RECORDS FOR THIS EXERCISE START

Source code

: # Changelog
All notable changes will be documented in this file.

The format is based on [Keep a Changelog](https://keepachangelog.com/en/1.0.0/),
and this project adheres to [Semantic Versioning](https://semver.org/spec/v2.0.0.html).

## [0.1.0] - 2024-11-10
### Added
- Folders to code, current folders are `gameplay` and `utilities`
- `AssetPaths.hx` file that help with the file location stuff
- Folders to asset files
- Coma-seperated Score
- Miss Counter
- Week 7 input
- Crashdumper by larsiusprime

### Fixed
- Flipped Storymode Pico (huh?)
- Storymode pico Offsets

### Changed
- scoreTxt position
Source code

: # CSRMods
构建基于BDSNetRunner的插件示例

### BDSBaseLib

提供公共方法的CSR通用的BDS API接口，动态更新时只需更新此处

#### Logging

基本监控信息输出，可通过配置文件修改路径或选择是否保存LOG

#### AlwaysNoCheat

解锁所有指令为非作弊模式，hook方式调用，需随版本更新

RECORDS FOR THIS EXERCISE END
RECORDS FOR THIS EXERCISE START

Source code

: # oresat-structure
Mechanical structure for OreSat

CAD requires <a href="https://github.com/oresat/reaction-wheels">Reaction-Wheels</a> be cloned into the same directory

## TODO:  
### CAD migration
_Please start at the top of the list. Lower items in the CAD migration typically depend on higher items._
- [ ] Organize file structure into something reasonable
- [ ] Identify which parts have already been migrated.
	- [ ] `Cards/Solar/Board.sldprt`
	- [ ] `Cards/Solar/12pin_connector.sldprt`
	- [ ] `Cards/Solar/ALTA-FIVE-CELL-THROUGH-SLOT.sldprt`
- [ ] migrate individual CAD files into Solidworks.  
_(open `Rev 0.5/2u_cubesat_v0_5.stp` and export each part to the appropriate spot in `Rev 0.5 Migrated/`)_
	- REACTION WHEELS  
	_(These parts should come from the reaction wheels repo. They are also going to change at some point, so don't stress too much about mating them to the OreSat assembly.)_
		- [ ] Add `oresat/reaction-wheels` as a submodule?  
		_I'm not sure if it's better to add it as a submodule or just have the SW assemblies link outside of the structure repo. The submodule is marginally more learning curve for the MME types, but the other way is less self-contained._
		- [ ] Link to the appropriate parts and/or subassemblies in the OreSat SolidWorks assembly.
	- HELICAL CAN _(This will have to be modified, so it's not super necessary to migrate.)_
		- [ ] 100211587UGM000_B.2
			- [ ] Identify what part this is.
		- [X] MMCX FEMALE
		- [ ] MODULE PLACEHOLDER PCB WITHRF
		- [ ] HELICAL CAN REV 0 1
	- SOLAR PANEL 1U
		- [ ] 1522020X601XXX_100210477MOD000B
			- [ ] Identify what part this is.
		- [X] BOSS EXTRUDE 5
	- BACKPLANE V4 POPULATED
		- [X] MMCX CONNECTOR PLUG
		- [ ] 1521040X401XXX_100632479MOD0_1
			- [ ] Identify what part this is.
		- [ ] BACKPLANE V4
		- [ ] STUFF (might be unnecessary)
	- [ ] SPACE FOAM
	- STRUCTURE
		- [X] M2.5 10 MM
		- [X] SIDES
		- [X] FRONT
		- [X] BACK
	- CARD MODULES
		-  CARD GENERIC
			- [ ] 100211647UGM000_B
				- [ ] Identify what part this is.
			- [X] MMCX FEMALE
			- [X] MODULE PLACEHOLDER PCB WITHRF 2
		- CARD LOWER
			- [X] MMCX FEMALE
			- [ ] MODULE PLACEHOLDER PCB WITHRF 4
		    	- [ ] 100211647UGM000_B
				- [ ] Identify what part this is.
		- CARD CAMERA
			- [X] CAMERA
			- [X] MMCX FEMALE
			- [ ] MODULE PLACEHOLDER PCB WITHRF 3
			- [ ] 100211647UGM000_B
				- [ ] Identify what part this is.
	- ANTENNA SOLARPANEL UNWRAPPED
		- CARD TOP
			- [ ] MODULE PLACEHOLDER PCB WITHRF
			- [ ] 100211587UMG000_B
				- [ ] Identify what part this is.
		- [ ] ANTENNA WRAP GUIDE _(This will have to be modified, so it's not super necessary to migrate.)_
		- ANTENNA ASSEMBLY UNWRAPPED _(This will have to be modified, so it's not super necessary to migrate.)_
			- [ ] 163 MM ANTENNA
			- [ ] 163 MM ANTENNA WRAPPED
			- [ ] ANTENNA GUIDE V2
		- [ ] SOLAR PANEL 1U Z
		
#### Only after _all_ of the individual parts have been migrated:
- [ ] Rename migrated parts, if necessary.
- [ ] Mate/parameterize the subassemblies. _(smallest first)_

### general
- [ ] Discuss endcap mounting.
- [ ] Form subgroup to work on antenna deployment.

RECORDS FOR THIS EXERCISE END

» **ABOUT THIS EXERCISE**: Find "the OreSat assembly.)_" in the entries above and copy that whole line exactly, then each line after it through the line that contains "- CARD CAMERA".

» **ANSWER SECTION**:
	_(These parts should come from the reaction wheels repo. They are also going to change at some point, so don't stress too much about mating them to the OreSat assembly.)_
		- [ ] Add `oresat/reaction-wheels` as a submodule?  
		_I'm not sure if it's better to add it as a submodule or just have the SW assemblies link outside of the structure repo. The submodule is marginally more learning curve for the MME types, but the other way is less self-contained._
		- [ ] Link to the appropriate parts and/or subassemblies in the OreSat SolidWorks assembly.
	- HELICAL CAN _(This will have to be modified, so it's not super necessary to migrate.)_
		- [ ] 100211587UGM000_B.2
			- [ ] Identify what part this is.
		- [X] MMCX FEMALE
		- [ ] MODULE PLACEHOLDER PCB WITHRF
		- [ ] HELICAL CAN REV 0 1
	- SOLAR PANEL 1U
		- [ ] 1522020X601XXX_100210477MOD000B
			- [ ] Identify what part this is.
		- [X] BOSS EXTRUDE 5
	- BACKPLANE V4 POPULATED
		- [X] MMCX CONNECTOR PLUG
		- [ ] 1521040X401XXX_100632479MOD0_1
			- [ ] Identify what part this is.
		- [ ] BACKPLANE V4
		- [ ] STUFF (might be unnecessary)
	- [ ] SPACE FOAM
	- STRUCTURE
		- [X] M2.5 10 MM
		- [X] SIDES
		- [X] FRONT
		- [X] BACK
	- CARD MODULES
		-  CARD GENERIC
			- [ ] 100211647UGM000_B
				- [ ] Identify what part this is.
			- [X] MMCX FEMALE
			- [X] MODULE PLACEHOLDER PCB WITHRF 2
		- CARD LOWER
			- [X] MMCX FEMALE
			- [ ] MODULE PLACEHOLDER PCB WITHRF 4
		    	- [ ] 100211647UGM000_B
				- [ ] Identify what part this is.
		- CARD CAMERA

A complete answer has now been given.